Pour faire un bon film, il faut trois choses disait Jean Gabin : une bonne histoire, une bonne histoire et une bonne histoire. C'est aussi valable pour les séries. Pourtant, selon une étude de la SACD et du CNC, la rémunération des scénaristes représente moins de 5 % du budget global d'une série. Paradoxal ?

Mathieu Kassovitz
Mathieu Kassovitz © Getty / Sylvain Lefevre

Ils sont sept scénaristes, en tout, à travailler dans ce petit appartement niché sous les toits de la capitale : "Voilà le petit bureau où s'assied généralement Fanny Herrero et maintenant Cathy Verney, la créatrice de Vernon Subutex. Mon modeste bureau..." Benjamin Dupas n'est pas le plus connu du grand public. 

Pourtant vous connaissez forcément les séries sur lesquelles il a travaillé : Dix pour cent, Kaboul Kitchen, Un Village Français, ou encore Vernon Subutex qu'il a entièrement co-écrite. Benjamin Dupas est l'un des scénaristes français les plus en vue. Et si aujourd'hui tout va très bien pour lui, "il y a une culture de payer en retard les scénaristes".

Un déséquilibre des salaires

"J'ai eu des périodes où pendant six mois je gagnais zéro euro. Cela arrive, parce qu'on est en jonction entre deux projets, parce qu'il y a une culture de payer en retard les scénaristes qui est assez impressionnante", explique-t-il. "Il faut régulièrement que je décroche moi-même mon téléphone pour être payé, ça c'est vrai. Mais je gagne beaucoup mieux ma vie que quand j'étais prof." 
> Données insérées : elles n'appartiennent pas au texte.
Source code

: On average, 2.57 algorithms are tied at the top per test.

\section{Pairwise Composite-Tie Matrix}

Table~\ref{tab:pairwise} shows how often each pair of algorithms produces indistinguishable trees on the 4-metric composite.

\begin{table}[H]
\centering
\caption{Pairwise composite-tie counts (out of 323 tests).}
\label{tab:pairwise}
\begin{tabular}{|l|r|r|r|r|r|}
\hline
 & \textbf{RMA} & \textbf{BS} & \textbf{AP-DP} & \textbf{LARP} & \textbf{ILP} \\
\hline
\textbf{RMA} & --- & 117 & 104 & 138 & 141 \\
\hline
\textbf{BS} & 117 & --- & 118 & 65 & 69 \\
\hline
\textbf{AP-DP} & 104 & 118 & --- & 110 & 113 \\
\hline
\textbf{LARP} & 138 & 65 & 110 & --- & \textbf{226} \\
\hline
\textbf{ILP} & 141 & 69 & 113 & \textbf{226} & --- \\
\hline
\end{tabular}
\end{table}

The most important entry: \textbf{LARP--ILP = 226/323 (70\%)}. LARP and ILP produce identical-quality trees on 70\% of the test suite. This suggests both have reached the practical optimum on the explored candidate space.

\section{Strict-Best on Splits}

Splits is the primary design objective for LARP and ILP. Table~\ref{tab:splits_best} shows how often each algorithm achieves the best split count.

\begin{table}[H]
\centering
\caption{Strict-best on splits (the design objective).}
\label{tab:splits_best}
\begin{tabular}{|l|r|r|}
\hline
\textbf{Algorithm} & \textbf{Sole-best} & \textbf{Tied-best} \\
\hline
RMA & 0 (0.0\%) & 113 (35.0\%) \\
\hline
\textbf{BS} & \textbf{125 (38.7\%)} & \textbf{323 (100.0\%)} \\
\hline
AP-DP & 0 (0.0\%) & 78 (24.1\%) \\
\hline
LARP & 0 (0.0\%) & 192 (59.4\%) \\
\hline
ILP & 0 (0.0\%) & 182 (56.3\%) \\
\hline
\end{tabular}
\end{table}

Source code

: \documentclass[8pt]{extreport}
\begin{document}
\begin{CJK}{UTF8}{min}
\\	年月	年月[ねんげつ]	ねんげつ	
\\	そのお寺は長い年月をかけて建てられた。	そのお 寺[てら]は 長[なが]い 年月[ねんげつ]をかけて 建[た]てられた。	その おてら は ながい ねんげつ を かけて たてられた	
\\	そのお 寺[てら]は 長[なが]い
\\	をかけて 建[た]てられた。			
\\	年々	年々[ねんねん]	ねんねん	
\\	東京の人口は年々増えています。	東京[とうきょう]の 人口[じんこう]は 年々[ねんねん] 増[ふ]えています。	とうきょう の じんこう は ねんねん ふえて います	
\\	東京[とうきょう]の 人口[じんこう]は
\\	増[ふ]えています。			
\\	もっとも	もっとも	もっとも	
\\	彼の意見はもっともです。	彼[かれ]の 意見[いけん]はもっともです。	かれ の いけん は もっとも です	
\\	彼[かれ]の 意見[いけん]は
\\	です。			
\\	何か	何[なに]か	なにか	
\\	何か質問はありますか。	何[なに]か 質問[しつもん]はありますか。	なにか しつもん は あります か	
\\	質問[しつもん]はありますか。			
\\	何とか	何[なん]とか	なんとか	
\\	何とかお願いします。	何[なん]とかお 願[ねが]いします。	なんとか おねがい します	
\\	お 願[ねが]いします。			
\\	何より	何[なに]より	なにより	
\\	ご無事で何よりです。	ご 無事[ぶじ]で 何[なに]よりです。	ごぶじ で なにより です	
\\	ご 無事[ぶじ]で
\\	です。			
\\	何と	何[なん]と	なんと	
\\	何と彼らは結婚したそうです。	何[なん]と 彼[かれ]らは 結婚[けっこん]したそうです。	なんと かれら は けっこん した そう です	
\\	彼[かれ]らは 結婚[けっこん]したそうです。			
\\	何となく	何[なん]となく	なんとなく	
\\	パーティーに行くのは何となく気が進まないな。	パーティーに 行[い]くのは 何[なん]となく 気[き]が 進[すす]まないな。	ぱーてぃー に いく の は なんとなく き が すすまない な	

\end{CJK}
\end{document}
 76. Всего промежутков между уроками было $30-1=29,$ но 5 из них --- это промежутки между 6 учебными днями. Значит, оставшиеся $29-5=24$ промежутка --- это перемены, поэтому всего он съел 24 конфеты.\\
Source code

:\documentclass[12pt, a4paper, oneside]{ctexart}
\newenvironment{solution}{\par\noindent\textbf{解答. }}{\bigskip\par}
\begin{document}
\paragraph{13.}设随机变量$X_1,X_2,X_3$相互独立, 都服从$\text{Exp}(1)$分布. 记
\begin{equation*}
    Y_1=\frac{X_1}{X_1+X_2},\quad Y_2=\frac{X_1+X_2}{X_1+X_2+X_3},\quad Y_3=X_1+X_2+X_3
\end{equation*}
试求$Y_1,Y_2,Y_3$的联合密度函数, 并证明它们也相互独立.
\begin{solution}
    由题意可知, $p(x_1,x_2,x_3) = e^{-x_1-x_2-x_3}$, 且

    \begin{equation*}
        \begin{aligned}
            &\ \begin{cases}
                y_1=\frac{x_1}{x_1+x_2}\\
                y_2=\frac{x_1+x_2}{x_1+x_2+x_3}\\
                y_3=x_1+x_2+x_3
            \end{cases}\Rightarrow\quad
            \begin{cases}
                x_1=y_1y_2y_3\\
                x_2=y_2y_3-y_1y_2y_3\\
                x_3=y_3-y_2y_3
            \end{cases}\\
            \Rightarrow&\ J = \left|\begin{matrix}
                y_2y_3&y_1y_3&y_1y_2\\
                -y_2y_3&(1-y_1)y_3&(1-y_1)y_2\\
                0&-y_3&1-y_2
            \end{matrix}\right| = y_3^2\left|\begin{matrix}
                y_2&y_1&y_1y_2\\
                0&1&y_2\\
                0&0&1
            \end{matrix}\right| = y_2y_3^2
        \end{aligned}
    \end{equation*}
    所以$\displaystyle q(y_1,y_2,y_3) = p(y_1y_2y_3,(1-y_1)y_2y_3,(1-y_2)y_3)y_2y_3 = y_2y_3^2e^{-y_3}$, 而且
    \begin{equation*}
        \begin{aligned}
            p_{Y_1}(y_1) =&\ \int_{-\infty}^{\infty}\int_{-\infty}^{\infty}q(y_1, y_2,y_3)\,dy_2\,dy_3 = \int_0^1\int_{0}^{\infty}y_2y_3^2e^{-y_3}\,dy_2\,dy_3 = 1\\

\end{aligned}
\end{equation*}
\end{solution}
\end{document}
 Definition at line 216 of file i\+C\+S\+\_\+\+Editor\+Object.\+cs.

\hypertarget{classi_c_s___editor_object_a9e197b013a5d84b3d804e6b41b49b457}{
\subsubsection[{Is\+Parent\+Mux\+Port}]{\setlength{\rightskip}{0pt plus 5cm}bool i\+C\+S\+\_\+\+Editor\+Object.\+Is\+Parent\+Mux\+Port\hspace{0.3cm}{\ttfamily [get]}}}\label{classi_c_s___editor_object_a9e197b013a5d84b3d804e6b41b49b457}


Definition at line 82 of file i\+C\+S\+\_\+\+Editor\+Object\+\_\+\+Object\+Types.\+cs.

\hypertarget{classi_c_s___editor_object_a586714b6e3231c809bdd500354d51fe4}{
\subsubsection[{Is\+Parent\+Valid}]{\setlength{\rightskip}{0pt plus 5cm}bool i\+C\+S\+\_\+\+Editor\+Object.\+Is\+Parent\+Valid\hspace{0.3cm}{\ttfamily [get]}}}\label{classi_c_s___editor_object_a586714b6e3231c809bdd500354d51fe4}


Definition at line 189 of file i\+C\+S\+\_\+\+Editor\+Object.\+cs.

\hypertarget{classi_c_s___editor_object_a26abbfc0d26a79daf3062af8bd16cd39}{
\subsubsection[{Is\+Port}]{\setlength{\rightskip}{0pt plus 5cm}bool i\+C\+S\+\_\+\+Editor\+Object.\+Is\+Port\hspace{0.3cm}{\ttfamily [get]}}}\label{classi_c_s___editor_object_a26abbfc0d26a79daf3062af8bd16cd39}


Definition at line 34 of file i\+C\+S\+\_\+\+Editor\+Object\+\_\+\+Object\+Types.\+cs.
Mais des scénaristes qui vivent confortablement de leur plume, il n'y en a pas tant que cela. D'autant qu'une série s'écrit rarement seul. Il faut donc partager l'enveloppe dévolue à l'écriture. Ces fameux 5 % maximum du budget global, comme l'ont pointé la Société des auteurs et compositeurs dramatiques (SACD) et le Centre national du cinéma et de l'image animée (CNC), payés en droits d'auteurs. Aux États-Unis, c'est plutôt autour de 10%. 

Un déséquilibre anormal, estime la présidente du CNC, Frédérique Bredin, qui a lancé fin mars un grand plan séries : "La place des auteurs dans le processus créatif n'est pas suffisante. L'idée, c'est qu'ils aient plus de moyens pour leur ambition créative. Par ailleurs qu'ils soient mieux reconnus et notamment qu'ils soient mieux rémunérés, dès le départ, quand ils travaillent, alors même qu'il n'est pas sûr que leur oeuvre soit diffusée. C'est vraiment la clé de la réussite pour avoir des séries qui ont cette marque de qualité à l'international."

Il manque un statut juridique

Il faudrait surtout que les scénaristes disposent d'un vrai statut juridique estime Deborah Hassoun, avec notamment un droit au chômage. Cette scénariste de 37 ans n'est pas la plus mal lotie. Mais pour gagner sa vie, elle est obligée de cumuler les projets. "En ce moment je travaille sur cinq séries en même temps", explique-t-elle. "Le problème du statut des auteurs c'est que pour gagner leur vie, ils sont obligés de cumuler les projets et donc ils ne peuvent pas être à fond sur chacun. Ce qui fait que lorsqu'ils avancent sur un projet, ils avancent lentement donc l'industrialisation n'est pas possible. Si on avait une sorte de fixe qui nous assure un salaire à la fin du mois, et que le reste soit en droit d'auteur, on pourrait rester plus longtemps sur les projets et finalement les projets avanceraient plus vite aussi".   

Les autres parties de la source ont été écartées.